I give one sentence of Gautier's on Baudelaire. "This poet of Les fleurs du mal loved what one wrongly calls the style of decadence, which is no other thing than the arrival of art at this extreme point of maturity that determined in their oblique suns the civilizations that aged: a style ingenious, complicated, learned, full of shades and of rarities, turning for ever backward the limits of the language, using technical vocabularies, taking colours from all the palettes, notes from all the keyboards, striving to render one's thought in what is most ineffable, and form in its most vague and evasive contours, listening so as to translate them, the subtle confidences of neurosis, the passionate confessions of ancient passions in their depravity and the bizarre hallucinations of the fixed idea." He adds: "In regard to his verse there is the language already veined in the greenness of decomposition, the tainted language of the later Roman Empire, and the complicated refinements of the Byzantine School, the last form of Greek art fallen in delinquencies." See how perfectly the phrase la langue de faisandée suits the exotic style of Baudelaire!

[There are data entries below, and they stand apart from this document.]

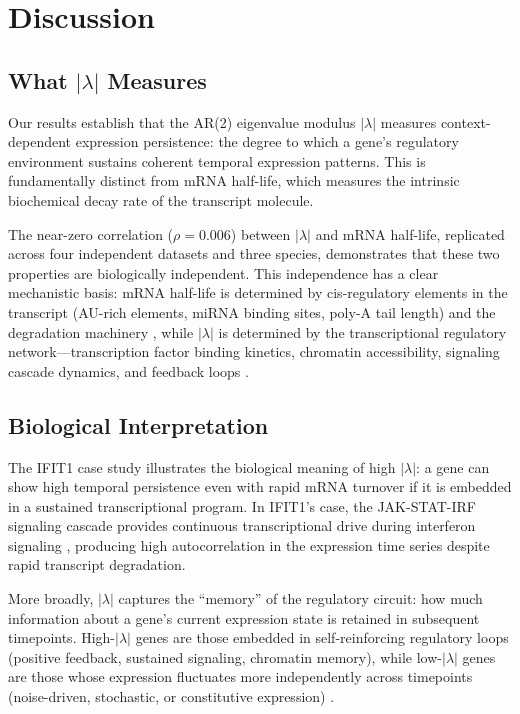 \documentclass[11pt,letterpaper]{article}
\begin{document}
\section{Discussion}

\subsection{What $|\lambda|$ Measures}

Our results establish that the AR(2) eigenvalue modulus $|\lambda|$ measures context-dependent expression persistence: the degree to which a gene's regulatory environment sustains coherent temporal expression patterns. This is fundamentally distinct from mRNA half-life, which measures the intrinsic biochemical decay rate of the transcript molecule.

The near-zero correlation ($\rho = 0.006$) between $|\lambda|$ and mRNA half-life, replicated across four independent datasets and three species, demonstrates that these two properties are biologically independent. This independence has a clear mechanistic basis: mRNA half-life is determined by cis-regulatory elements in the transcript (AU-rich elements, miRNA binding sites, poly-A tail length) and the degradation machinery \citep{chen2008au, bartel2009micrornas}, while $|\lambda|$ is determined by the transcriptional regulatory network---transcription factor binding kinetics, chromatin accessibility, signaling cascade dynamics, and feedback loops \citep{alon2007network, lee2002transcriptional, kouzarides2007chromatin}.

\subsection{Biological Interpretation}

The IFIT1 case study illustrates the biological meaning of high $|\lambda|$: a gene can show high temporal persistence even with rapid mRNA turnover if it is embedded in a sustained transcriptional program. In IFIT1's case, the JAK-STAT-IRF signaling cascade provides continuous transcriptional drive during interferon signaling \citep{schoggins2011diverse, schneider2014interferon}, producing high autocorrelation in the expression time series despite rapid transcript degradation.

More broadly, $|\lambda|$ captures the ``memory'' of the regulatory circuit: how much information about a gene's current expression state is retained in subsequent timepoints. High-$|\lambda|$ genes are those embedded in self-reinforcing regulatory loops (positive feedback, sustained signaling, chromatin memory), while low-$|\lambda|$ genes are those whose expression fluctuates more independently across timepoints (noise-driven, stochastic, or constitutive expression) \citep{raj2008nature, elowitz2002stochastic}.
\end{document}
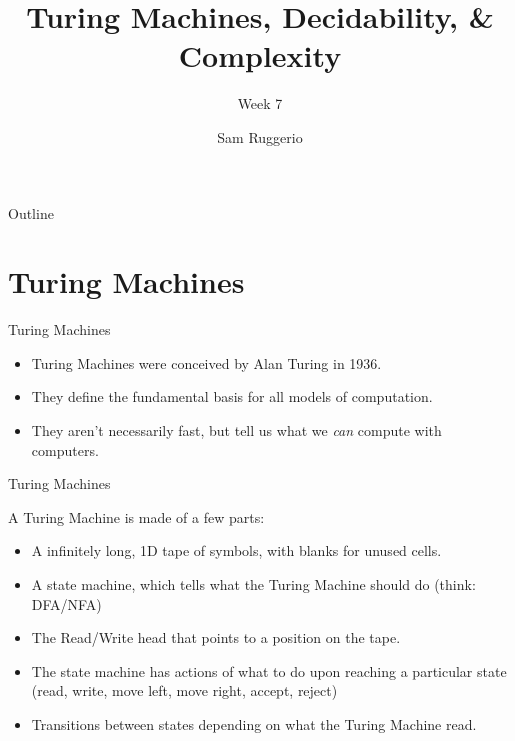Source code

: \documentclass[aspectratio=169, handout]{beamer}
\title{Turing Machines, Decidability, \& Complexity}
\subtitle{Week \texorpdfstring{7}{Lg}}
\author{Sam Ruggerio}
\date{}
\begin{document}
\begin{frame}
\titlepage
\end{frame}

\begin{frame}{Outline}
  \tableofcontents
\end{frame}

\section{Turing Machines}
\frame{\sectionpage}
\begin{frame}{Turing Machines}

\begin{itemize}
    \item Turing Machines were conceived by Alan Turing in 1936.
    
    \item They define the fundamental basis for all models of computation.
    
    \item They aren't necessarily fast,  but tell us what we \textit{can} compute with computers. 
\end{itemize}

\end{frame}

\begin{frame}{Turing Machines}

A Turing Machine is made of a few parts: \pause
\begin{itemize}
    \item A infinitely long, 1D tape of symbols, with blanks for unused cells. \pause
    \item A state machine, which tells what the Turing Machine should do (think: DFA/NFA) \pause
    \item The Read/Write head that points to a position on the tape.
    \item The state machine has actions of what to do upon reaching a particular state (read, write, move left, move right, accept, reject) \pause
    \item Transitions between states depending on what the Turing Machine read.
\end{itemize}
\end{frame}
\end{document}
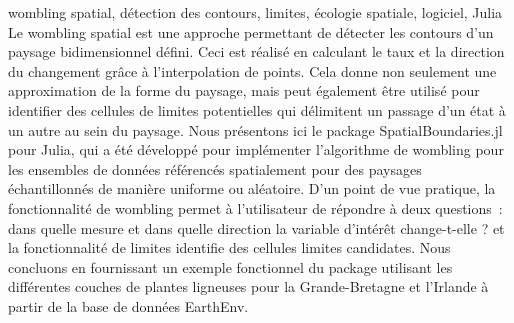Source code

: \maketitle

\begin{resume}{wombling spatial, détection des contours, limites, écologie spatiale, logiciel, Julia} Le wombling spatial est une approche permettant de détecter les contours d’un paysage bidimensionnel défini. Ceci est réalisé en calculant le taux et la direction du changement grâce à l’interpolation de points. Cela donne non seulement une approximation de la forme du paysage, mais peut également être utilisé pour identifier des cellules de limites potentielles qui délimitent un passage d'un état à un autre au sein du paysage. Nous présentons ici le package SpatialBoundaries.jl pour Julia, qui a été développé pour implémenter l'algorithme de wombling pour les ensembles de données référencés spatialement pour des paysages échantillonnés de manière uniforme ou aléatoire. D'un point de vue pratique, la fonctionnalité de wombling permet à l'utilisateur de répondre à deux questions : dans quelle mesure et dans quelle direction la variable d’intérêt change-t-elle ? et la fonctionnalité de limites identifie des cellules limites candidates. Nous concluons en fournissant un exemple fonctionnel du package utilisant les différentes couches de plantes ligneuses pour la Grande-Bretagne et l'Irlande à partir de la base de données EarthEnv.
\end{resume}

\begin{abstract}{spatial wombling, edge detection, boundaries, spatial ecology, software, Julia} Spatial wombling is an approach for detecting edges within a defined two-dimensional landscape. This is achieved by calculating the rate and direction of change through the interpolation of points. This not only gives an approximation as to the shape of the landscape but can also be used to identify candidate boundaries cells that delimit a shift from one state to another within the landscape. Here we introduce the SpatialBoundaries.jl package for Julia, which has been developed to implement the wombling algorithm for datasets that are spatially referenced for both uniformly or randomly sampled landscapes.From a practical perspective, the wombling functionality allow the user to answer two questions: how much and in which direction does the variable of interest change? and the boundaries functionality identifies candidate boundary cells. We conclude by providing a working example of the package using the various woody plant layers for Britain and Ireland from the EarthEnv database.
\end{abstract}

Yet, tainted as the style is from time to time, never was the man himself tainted: he who in modern verse gave first of all an unknown taste to sensations; he who painted vice in all its shame; whose most savorous verses are perfumed as with subtle aromas; whose women are bestial, rouged, sterile, bodies without souls; whose Litanies de Satan have that cold irony which he alone possessed in its extremity, in these so-called impious lines which reveal, under whatever disguise, his belief in a mathematical superiority established by God from all eternity, and whose least infraction is punished by certain chastisements, in this world as in the next.

I can imagine Baudelaire in his hours of nocturnal terrors, sleepless in a hired woman's bed, saying to himself these words of Marlowe's Satan:

"Why, this is Hell, nor can I out of it!"

in accents of eternal despair wrenched from the lips of the Arch Fiend. And the genius of Baudelaire, I can but think, was as much haunted as Marlowe's with, in Lamb's words, "a wandering in fields where curiosity is forbidden to go, approaching the dark gulf near enough to look in."